Un’attività artistica fatta anche di valorizzazione, come appunto
nel caso de La Bohème.
La Provincia di Alessandria non può che apprezzare gli intenti e
le operosità volte alla valorizzazione della storia culturale del
proprio territorio; ha sostenuto con piacere l’ultima fatica del
Circolo degli Artisti, con gli artisti si congratula per la loro
ricerca e per questo tener vivo il lavoro importante di Gigi
Morbelli.
Maria Rita Rossa Paolo Filippi
Vicepresidente Presidente
Assessore alla Cultura Provincia di Alessandria
Provincia di Alessandria
Di Scuola di Morbelli si può qui propriamente parlare solo per
alcuni dei pittori documentati in mostra e a catalogo ad esempio
Franco Pieri, Michele Tomalino Serra, Giancarlo Aleardo
Gasparin, artisti la cui pittura tende ad una assolutizzazione
delle immagini tratte da una realtà comune, evocata da pochi
oggetti immersi in una dimensione astratta dal tempo e dallo
spazio, illuminata da una luce intellettuale più che reale,
sapiente dialogo di volumi, di luci ed ombre, anch’esse insieme
reali, astratte, assolute. Per le nature morte in passato si è
coniata la definizione di realtà silente, a sottolineare
l’astrazione dal frastuono e dal chiacchiericcio del mondo: gli
oggetti, anche i più ovvi, sono come abs tracti estratti dalla
banalità della realtà comune, del fluire del tempo. Gli esempi
sono illustri, dalla pittura Quattrocentesca di epoca umanisticorinascimentale,
a Baschenis, alla pittura fiamminga secentesca.
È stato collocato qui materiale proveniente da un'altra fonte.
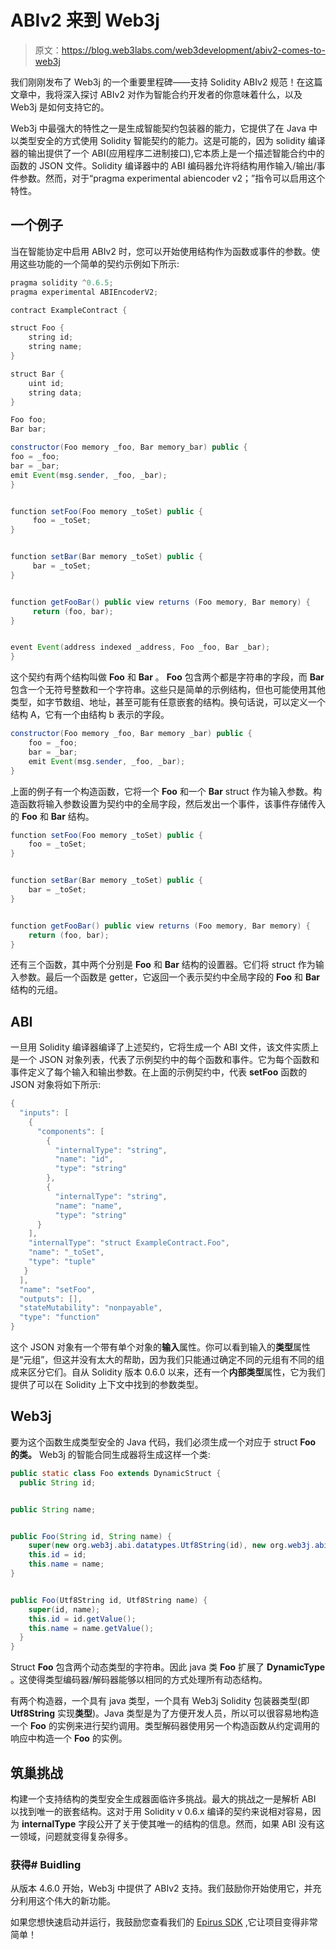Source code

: # ABIv2 来到 Web3j

> 原文：<https://blog.web3labs.com/web3development/abiv2-comes-to-web3j>

我们刚刚发布了 Web3j 的一个重要里程碑——支持 Solidity ABIv2 规范！在这篇文章中，我将深入探讨 ABIv2 对作为智能合约开发者的你意味着什么，以及 Web3j 是如何支持它的。

Web3j 中最强大的特性之一是生成智能契约包装器的能力，它提供了在 Java 中以类型安全的方式使用 Solidity 智能契约的能力。这是可能的，因为 solidity 编译器的输出提供了一个 ABI(应用程序二进制接口),它本质上是一个描述智能合约中的函数的 JSON 文件。Solidity 编译器中的 ABI 编码器允许将结构用作输入/输出/事件参数。然而，对于“pragma experimental abiencoder v2；”指令可以启用这个特性。

## 一个例子

当在智能协定中启用 ABIv2 时，您可以开始使用结构作为函数或事件的参数。使用这些功能的一个简单的契约示例如下所示:

```java
pragma solidity ^0.6.5;
pragma experimental ABIEncoderV2;

contract ExampleContract {

struct Foo {
    string id;
    string name;
}

struct Bar {
    uint id;
    string data;
}

Foo foo;
Bar bar;

constructor(Foo memory _foo, Bar memory_bar) public {
foo = _foo;
bar = _bar;
emit Event(msg.sender, _foo, _bar);
}


function setFoo(Foo memory _toSet) public {
     foo = _toSet;
}


function setBar(Bar memory _toSet) public {
     bar = _toSet;
}


function getFooBar() public view returns (Foo memory, Bar memory) {
     return (foo, bar);
}


event Event(address indexed _address, Foo _foo, Bar _bar);
}
```

这个契约有两个结构叫做 **Foo** 和 **Bar** 。 **Foo** 包含两个都是字符串的字段，而 **Bar** 包含一个无符号整数和一个字符串。这些只是简单的示例结构，但也可能使用其他类型，如字节数组、地址，甚至可能有任意嵌套的结构。换句话说，可以定义一个结构 A，它有一个由结构 b 表示的字段。

```java
constructor(Foo memory _foo, Bar memory _bar) public {
    foo = _foo;
    bar = _bar;
    emit Event(msg.sender, _foo, _bar);
}
```

上面的例子有一个构造函数，它将一个 **Foo** 和一个 **Bar** struct 作为输入参数。构造函数将输入参数设置为契约中的全局字段，然后发出一个事件，该事件存储传入的 **Foo** 和 **Bar** 结构。

```java
function setFoo(Foo memory _toSet) public {
    foo = _toSet;
}


function setBar(Bar memory _toSet) public {
    bar = _toSet;
}


function getFooBar() public view returns (Foo memory, Bar memory) {
    return (foo, bar);
}
```

还有三个函数，其中两个分别是 **Foo** 和 **Bar** 结构的设置器。它们将 struct 作为输入参数。最后一个函数是 getter，它返回一个表示契约中全局字段的 **Foo** 和 **Bar** 结构的元组。

## ABI

一旦用 Solidity 编译器编译了上述契约，它将生成一个 ABI 文件，该文件实质上是一个 JSON 对象列表，代表了示例契约中的每个函数和事件。它为每个函数和事件定义了每个输入和输出参数。在上面的示例契约中，代表 **setFoo** 函数的 JSON 对象将如下所示:

```java
{
  "inputs": [
    {
      "components": [
        {
          "internalType": "string",
          "name": "id",
          "type": "string"
        },
        {
          "internalType": "string",
          "name": "name",
          "type": "string"
      }
    ],
    "internalType": "struct ExampleContract.Foo",
    "name": "_toSet",
    "type": "tuple"
   }
  ],
  "name": "setFoo",
  "outputs": [],
  "stateMutability": "nonpayable",
  "type": "function"
}
```

这个 JSON 对象有一个带有单个对象的**输入**属性。你可以看到输入的**类型**属性是“元组”，但这并没有太大的帮助，因为我们只能通过确定不同的元组有不同的组成来区分它们。自从 Solidity 版本 0.6.0 以来，还有一个**内部类型**属性，它为我们提供了可以在 Solidity 上下文中找到的参数类型。

## Web3j

要为这个函数生成类型安全的 Java 代码，我们必须生成一个对应于 struct **Foo** **的类。** Web3j 的智能合同生成器将生成这样一个类:

```java
public static class Foo extends DynamicStruct {
  public String id;


public String name;


public Foo(String id, String name) {
    super(new org.web3j.abi.datatypes.Utf8String(id), new org.web3j.abi.datatypes.Utf8String(name));
    this.id = id;
    this.name = name;
}


public Foo(Utf8String id, Utf8String name) {
    super(id, name);
    this.id = id.getValue();
    this.name = name.getValue();
  }
}
```

Struct **Foo** 包含两个动态类型的字符串。因此 java 类 **Foo** 扩展了 **DynamicType** 。这使得类型编码器/解码器能够以相同的方式处理所有动态结构。

有两个构造器，一个具有 java 类型，一个具有 Web3j Solidity 包装器类型(即 **Utf8String** 实现**类型**)。Java 类型是为了方便开发人员，所以可以很容易地构造一个 **Foo** 的实例来进行契约调用。类型解码器使用另一个构造函数从约定调用的响应中构造一个 **Foo** 的实例。

## 筑巢挑战

构建一个支持结构的类型安全生成器面临许多挑战。最大的挑战之一是解析 ABI 以找到唯一的嵌套结构。这对于用 Solidity v 0.6.x 编译的契约来说相对容易，因为 **internalType** 字段公开了关于使其唯一的结构的信息。然而，如果 ABI 没有这一领域，问题就变得复杂得多。

### 获得# Buidling

从版本 4.6.0 开始，Web3j 中提供了 ABIv2 支持。我们鼓励你开始使用它，并充分利用这个伟大的新功能。

如果您想快速启动并运行，我鼓励您查看我们的 [Epirus SDK](https://www.web3labs.com/epirus-platform) ,它让项目变得非常简单！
Una dimensione metafisica pervade composizioni di oggetti
comuni, una cuccuma ed un grappolo, il bric-à-brac di
oggetti da cucina affollati su un tavolo, fiori in vaso, oggetti
comuni rinnovati da uno sguardo indagatore che li osserva
come per interrogarli e strappare ad essi l’ultimo segreto in
un’atmosfera rarefatta di chi avverte di essere in limine, sul
confine fra realtà effettuale e Assoluto, pervasa da una luce
particolare che rende luminose anche le ombre. Per altri artisti
presenti in mostra, la cui opera è meno caratterizzata nel senso
appena illustrato - frutto di uno sguardo sulla realtà quotidiana
assolutizzata essenzialmente dalla luce, dal silenzio che pervade
la scena ove tutto è immobile, su uno sfondo vuoto, sovente
monocromo, scuro o di una polverosa atmosfera –
l’accostamento a Morbelli è puramente formale ed è piuttosto
da ricercare nell’interpretazione della pittura come astrazione
dal fluire della realtà sensibile, vissuta o dal concetto di pittura
come dimensione altra rispetto ad essa, come sottrazione di
situazioni ed oggetti al trascorrere del tempo, come il grido di
Faust Fermati, attimo, sei bello, anche se sovente si tratta di
fissare oggetti comuni, situazioni “accademiche” come i nudi,
riferimenti letterari invero evocati dal titolo, più che
dall’immagine.
Tuttavia nella varietà di tecniche e di soggetti, anche
di esiti, si indovina una ricerca più che artistica in sé, di una
via per indagare la memoria, per fissare l’immagine nei suoi
volumi esaltati dalla luce radente o nella sua consistenza evanida
di visione contemplata come attraverso un vetro bagnato,
un velo, pur senza riferimento alle teorie schopenhaueriane,
piuttosto con echi impressionistici. E, perché no, di un tentativo
meno banale - nelle intenzioni almeno - di tanti altri di dare
un senso all’esserci, all’essere qui ed ora.